<<<<

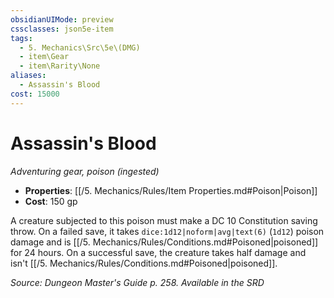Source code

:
 ```yaml
---
obsidianUIMode: preview
cssclasses: json5e-item
tags:
  - 5. Mechanics\Src\5e\(DMG)
  - item\Gear
  - item\Rarity\None
aliases:
  - Assassin's Blood
cost: 15000
---
```

# Assassin's Blood
*Adventuring gear, poison (ingested)*  

- **Properties**: [[/5. Mechanics/Rules/Item Properties.md#Poison\|Poison]]
- **Cost**: 150 gp

A creature subjected to this poison must make a DC 10 Constitution saving throw. On a failed save, it takes `dice:1d12|noform|avg|text(6)` (`1d12`) poison damage and is [[/5. Mechanics/Rules/Conditions.md#Poisoned\|poisoned]] for 24 hours. On a successful save, the creature takes half damage and isn't [[/5. Mechanics/Rules/Conditions.md#Poisoned\|poisoned]].

*Source: Dungeon Master's Guide p. 258. Available in the <span title='Systems Reference Document (5.1)'>SRD</span>*
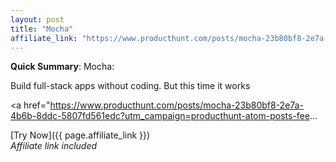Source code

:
 ```yaml
---
layout: post
title: "Mocha"
affiliate_link: "https://www.producthunt.com/posts/mocha-23b80bf8-2e7a-4b6b-8ddc-5807fd561edc?ref=autoverse&utm_source=autoverse"
---
```


**Quick Summary**: Mocha: <p>
            Build full-stack apps without coding. But this time it works
          </p>
          <p>
            <a href="https://www.producthunt.com/posts/mocha-23b80bf8-2e7a-4b6b-8ddc-5807fd561edc?utm_campaign=producthunt-atom-posts-fee...

[Try Now]({{ page.affiliate_link }})  
*Affiliate link included*
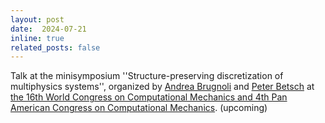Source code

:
 ```yaml
---
layout: post
date:  2024-07-21
inline: true
related_posts: false
---
```


Talk at the minisymposium ''Structure-preserving discretization of multiphysics systems'', organized by [Andrea Brugnoli](https://scholar.google.com/citations?hl=it&user=aze4Eh4AAAAJ&view_op=list_works) and [Peter Betsch](https://www.ifm.kit.edu/14_4655.php) at [the 16th World Congress on Computational Mechanics and 4th Pan American Congress on Computational Mechanics](https://www.wccm2024.org/).  (upcoming)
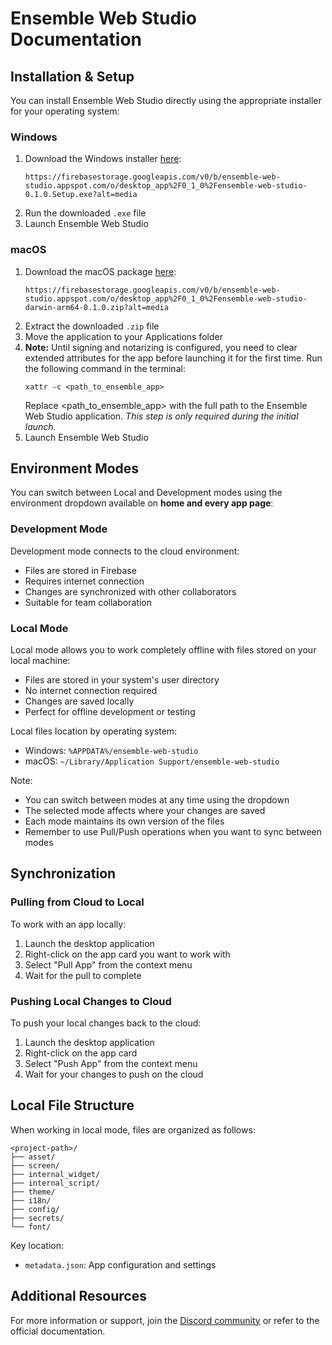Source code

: # Ensemble Web Studio Documentation

## Installation & Setup

You can install Ensemble Web Studio directly using the appropriate installer for your operating system:

### Windows
1. Download the Windows installer [here](https://firebasestorage.googleapis.com/v0/b/ensemble-web-studio.appspot.com/o/desktop_app%2F0_1_0%2Fensemble-web-studio-0.1.0.Setup.exe?alt=media):
   ```
   https://firebasestorage.googleapis.com/v0/b/ensemble-web-studio.appspot.com/o/desktop_app%2F0_1_0%2Fensemble-web-studio-0.1.0.Setup.exe?alt=media
   ```
2. Run the downloaded `.exe` file
3. Launch Ensemble Web Studio

### macOS
1. Download the macOS package [here](https://firebasestorage.googleapis.com/v0/b/ensemble-web-studio.appspot.com/o/desktop_app%2F0_1_0%2Fensemble-web-studio-darwin-arm64-0.1.0.zip?alt=media):
   ```
   https://firebasestorage.googleapis.com/v0/b/ensemble-web-studio.appspot.com/o/desktop_app%2F0_1_0%2Fensemble-web-studio-darwin-arm64-0.1.0.zip?alt=media
   ```
2. Extract the downloaded `.zip` file
3. Move the application to your Applications folder
4. **Note:** Until signing and notarizing is configured, you need to clear extended attributes for the app before launching it for the first time. Run the following command in the terminal:
   ```
   xattr -c <path_to_ensemble_app>
   ```
   Replace <path_to_ensemble_app> with the full path to the Ensemble Web Studio application. *This step is only required during the initial launch.*
5. Launch Ensemble Web Studio

## Environment Modes

You can switch between Local and Development modes using the environment dropdown available on **home and every app page**:

### Development Mode

Development mode connects to the cloud environment:

- Files are stored in Firebase
- Requires internet connection
- Changes are synchronized with other collaborators
- Suitable for team collaboration

### Local Mode

Local mode allows you to work completely offline with files stored on your local machine:

- Files are stored in your system's user directory
- No internet connection required
- Changes are saved locally
- Perfect for offline development or testing

Local files location by operating system:
- Windows: `%APPDATA%/ensemble-web-studio`
- macOS: `~/Library/Application Support/ensemble-web-studio`

Note: 
- You can switch between modes at any time using the dropdown
- The selected mode affects where your changes are saved
- Each mode maintains its own version of the files
- Remember to use Pull/Push operations when you want to sync between modes

## Synchronization

### Pulling from Cloud to Local

To work with an app locally:
1. Launch the desktop application
2. Right-click on the app card you want to work with
3. Select "Pull App" from the context menu
4. Wait for the pull to complete

### Pushing Local Changes to Cloud

To push your local changes back to the cloud:
1. Launch the desktop application
2. Right-click on the app card
3. Select "Push App" from the context menu
4. Wait for your changes to push on the cloud

## Local File Structure

When working in local mode, files are organized as follows:

```
<project-path>/
├── asset/
├── screen/
├── internal_widget/
├── internal_script/
├── theme/
├── i18n/
├── config/
├── secrets/
└── font/
```

Key location:
- `metadata.json`: App configuration and settings

## Additional Resources

For more information or support, join the [Discord community](https://discord.gg/cEHkJTmn75) or refer to the official documentation.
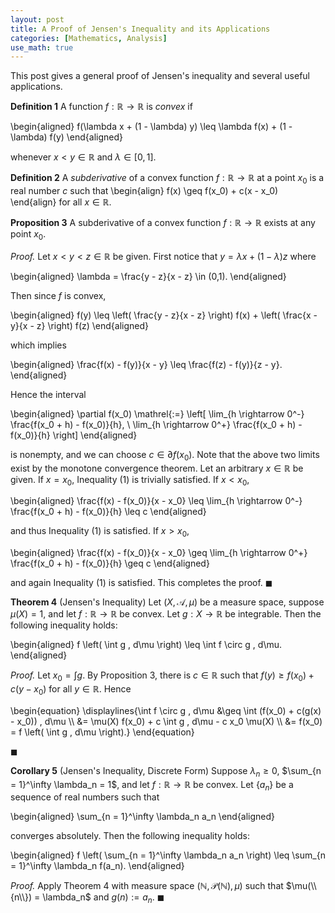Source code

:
 ```yaml
---
layout: post
title: A Proof of Jensen's Inequality and its Applications
categories: [Mathematics, Analysis]
use_math: true
---
```

This post gives a general proof of Jensen's inequality and several useful applications.

**Definition 1** A function $f : \mathbb{R} \rightarrow \mathbb{R}$ is *convex* if

\begin{aligned}
f(\lambda x + (1 - \lambda) y) \leq \lambda f(x) + (1 - \lambda) f(y)
\end{aligned}

whenever $x < y \in \mathbb{R}$ and $\lambda \in [0,1]$.

**Definition 2** A *subderivative* of a convex function $f : \mathbb{R} \rightarrow \mathbb{R}$ at a point $x_0$ is a real number $c$ such that
\begin{align}
f(x) \geq f(x_0) + c(x - x_0)
\end{align}
for all $x \in \mathbb{R}$.

**Proposition 3** A subderivative of a convex function $f : \mathbb{R} \rightarrow \mathbb{R}$ exists at any point $x_0$.

*Proof.* Let $x < y < z \in \mathbb{R}$ be given. First notice that $y = \lambda x + (1 - \lambda) z$ where

\begin{aligned}
\lambda = \frac{y - z}{x - z} \in (0,1).
\end{aligned}

Then since $f$ is convex,

\begin{aligned}
f(y) \leq \left( \frac{y - z}{x - z} \right) f(x) + \left( \frac{x - y}{x - z} \right) f(z)
\end{aligned}

which implies

\begin{aligned}
\frac{f(x) - f(y)}{x - y} \leq \frac{f(z) - f(y)}{z - y}.
\end{aligned}

Hence the interval

\begin{aligned}
\partial f(x_0) \mathrel{:=} \left[ \lim_{h \rightarrow 0^-} \frac{f(x_0 + h) - f(x_0)}{h}, \ \lim_{h \rightarrow 0^+} \frac{f(x_0 + h) - f(x_0)}{h} \right]
\end{aligned}

is nonempty, and we can choose $c \in \partial f(x_0)$. Note that the above two limits exist by the monotone convergence theorem. Let an arbitrary $x \in \mathbb{R}$ be given. If $x = x_0$, Inequality (1) is trivially satisfied. If $x < x_0$,

\begin{aligned}
\frac{f(x) - f(x_0)}{x - x_0} \leq \lim_{h \rightarrow 0^-} \frac{f(x_0 + h) - f(x_0)}{h} \leq c
\end{aligned}

and thus Inequality (1) is satisfied. If $x > x_0$,

\begin{aligned}
\frac{f(x) - f(x_0)}{x - x_0} \geq \lim_{h \rightarrow 0^+} \frac{f(x_0 + h) - f(x_0)}{h} \geq c
\end{aligned}

and again Inequality (1) is satisfied. This completes the proof. $\blacksquare$

**Theorem 4** (Jensen's Inequality) Let $(X,\mathcal{A},\mu)$ be a measure space, suppose $\mu(X) = 1$, and let $f : \mathbb{R} \rightarrow \mathbb{R}$ be convex. Let $g : X \rightarrow \mathbb{R}$ be integrable. Then the following inequality holds:

\begin{aligned}
f \left( \int g \, d\mu \right) \leq \int f \circ g \, d\mu.
\end{aligned}

*Proof.* Let $x_0 = \int g$. By Proposition 3, there is $c \in \mathbb{R}$ such that $f(y) \geq f(x_0) + c(y - x_0)$ for all $y \in \mathbb{R}$. Hence

\begin{equation}
\displaylines{\int f \circ g \, d\mu &\geq \int (f(x_0) + c(g(x) - x_0)) \, d\mu \\\\ &= \mu(X) f(x_0) + c \int g \, d\mu - c x_0 \mu(X) \\\\ &= f(x_0) = f \left( \int g \, d\mu \right).}
\end{equation}

$\blacksquare$

**Corollary 5** (Jensen's Inequality, Discrete Form) Suppose $\lambda_n \geq 0$, $\sum_{n = 1}^\infty \lambda_n = 1$, and let $f : \mathbb{R} \rightarrow \mathbb{R}$ be convex. Let $\{a_n\}$ be a sequence of real numbers such that

\begin{aligned}
\sum_{n = 1}^\infty \lambda_n a_n
\end{aligned}

converges absolutely. Then the following inequality holds:

\begin{aligned}
f \left( \sum_{n = 1}^\infty \lambda_n a_n \right) \leq \sum_{n = 1}^\infty \lambda_n f(a_n).
\end{aligned}

*Proof.* Apply Theorem 4 with measure space $(\mathbb{N},\mathcal{P}(\mathbb{N}), \mu)$ such that $\mu(\\{n\\}) = \lambda_n$ and $g(n) \mathrel{:=} a_n$. $\blacksquare$
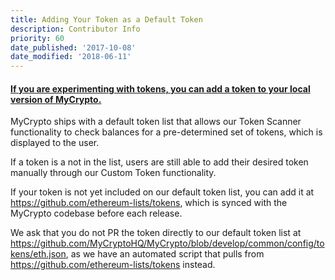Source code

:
 ```yaml
---
title: Adding Your Token as a Default Token
description: Contributor Info
priority: 60
date_published: '2017-10-08'
date_modified: '2018-06-11'
---
```




#### [If you are experimenting with tokens, you can add a token to your local version of MyCrypto.](https://support.mycrypto.com/tokens/adding-new-token-and-sending-custom-tokens.html)

MyCrypto ships with a default token list that allows our Token Scanner functionality to check balances for a pre-determined set of tokens, which is displayed to the user.

If a token is a not in the list, users are still able to add their desired token manually through our Custom Token functionality.

If your token is not yet included on our default token list, you can add it at https://github.com/ethereum-lists/tokens, which is synced with the MyCrypto codebase before each release.

We ask that you do not PR the token directly to our default token list at https://github.com/MyCryptoHQ/MyCrypto/blob/develop/common/config/tokens/eth.json, as we have an automated script that pulls from https://github.com/ethereum-lists/tokens instead.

>>>>

→ **YOUR TASK**:
Across the data above, count the lines that include the word "subderivative", and respond with the number alone.

→ **EXERCISE RESPONSE**:
2